--- Problem to work on ---
Every line of the records that holds the word "current" should be copied.

--- Data provided ---
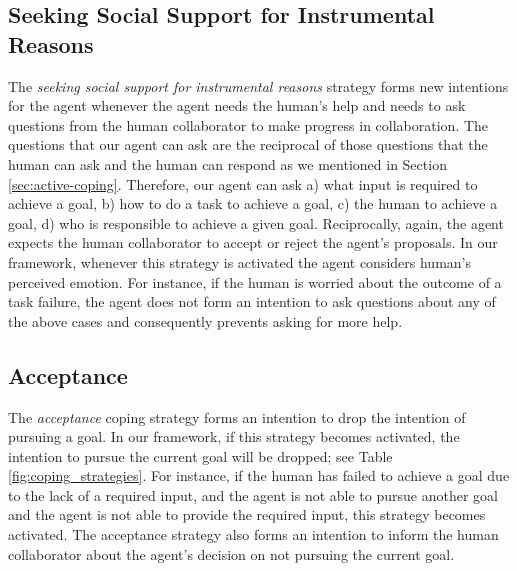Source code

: \documentclass[12pt]{report}
\begin{document}
\subsection{Seeking Social Support for Instrumental Reasons}
The \textit{seeking social support for instrumental reasons} strategy forms new
intentions for the agent whenever the agent needs the human's help and needs to
ask questions from the human collaborator to make progress in collaboration. The
questions that our agent can ask are the reciprocal of those questions that the
human can ask and the human can respond as we mentioned in Section
\ref{sec:active-coping}. Therefore, our agent can ask a) what input is required
to achieve a goal, b) how to do a task to achieve a goal, c) the human to
achieve a goal, d) who is responsible to achieve a given goal. Reciprocally,
again, the agent expects the human collaborator to accept or reject the agent's
proposals. In our framework, whenever this strategy is activated the agent
considers human's perceived emotion. For instance, if the human is worried about
the outcome of a task failure, the agent does not form an intention to ask
questions about any of the above cases and consequently prevents asking for more
help.

\subsection{Acceptance}
The \textit{acceptance} coping strategy forms an intention to drop the
intention of pursuing a goal. In our framework, if this strategy becomes
activated, the intention to pursue the current goal will be dropped; see Table
\ref{fig:coping_strategies}. {\color{red}For instance, if the human has failed
to achieve a goal due to the lack of a required input, and the agent is not able to pursue
another goal and the agent is not able to provide the required input, this
strategy becomes activated.} The acceptance strategy also forms an intention to
inform the human collaborator about the agent's decision on not pursuing the
current goal.
\end{document}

--- Problem solution ---
activated, the intention to pursue the current goal will be dropped; see Table
current goal.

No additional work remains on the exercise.